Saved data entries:
- - -

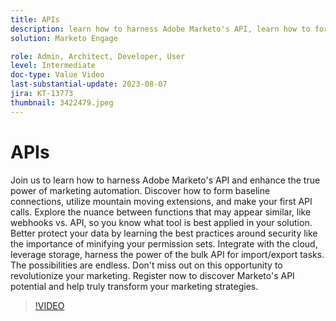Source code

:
 ```yaml
---
title: APIs
description: learn how to harness Adobe Marketo's API, learn how to form baseline connections, utilize mountain moving extensions, and make your first API calls. Learn about webhooks vs. API, so you know what tool is best applied in your solution. Learn security best practices including minifying your permission sets. Integrate with the cloud, leverage storage, harness the power of the bulk API for import/export tasks. 
solution: Marketo Engage

role: Admin, Architect, Developer, User
level: Intermediate
doc-type: Value Video
last-substantial-update: 2023-08-07
jira: KT-13773
thumbnail: 3422479.jpeg
---
```


# APIs

Join us to learn how to harness Adobe Marketo's API and enhance the true power of marketing automation. Discover how to form baseline connections, utilize mountain moving extensions, and make your first API calls. Explore the nuance between functions that may appear similar, like webhooks vs. API, so you know what tool is best applied in your solution. Better protect your data by learning the best practices around security like the importance of minifying your permission sets. Integrate with the cloud, leverage storage, harness the power of the bulk API for import/export tasks. The possibilities are endless. Don't miss out on this opportunity to revolutionize your marketing. Register now to discover Marketo's API potential and help truly transform your marketing strategies.

>[!VIDEO](https://video.tv.adobe.com/v/3422479/?learn=on)
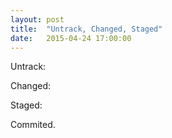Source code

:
 ```yaml
---
layout: post
title:  "Untrack, Changed, Staged"
date:   2015-04-24 17:00:00
---
```


Untrack:

Changed:

Staged:

Commited.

- - -

ACTION ITEM:
Take each line above that holds the string "mountain" and copy it.

EXERCISE ANSWER:
description: learn how to harness Adobe Marketo's API, learn how to form baseline connections, utilize mountain moving extensions, and make your first API calls. Learn about webhooks vs. API, so you know what tool is best applied in your solution. Learn security best practices including minifying your permission sets. Integrate with the cloud, leverage storage, harness the power of the bulk API for import/export tasks. 
Join us to learn how to harness Adobe Marketo's API and enhance the true power of marketing automation. Discover how to form baseline connections, utilize mountain moving extensions, and make your first API calls. Explore the nuance between functions that may appear similar, like webhooks vs. API, so you know what tool is best applied in your solution. Better protect your data by learning the best practices around security like the importance of minifying your permission sets. Integrate with the cloud, leverage storage, harness the power of the bulk API for import/export tasks. The possibilities are endless. Don't miss out on this opportunity to revolutionize your marketing. Register now to discover Marketo's API potential and help truly transform your marketing strategies.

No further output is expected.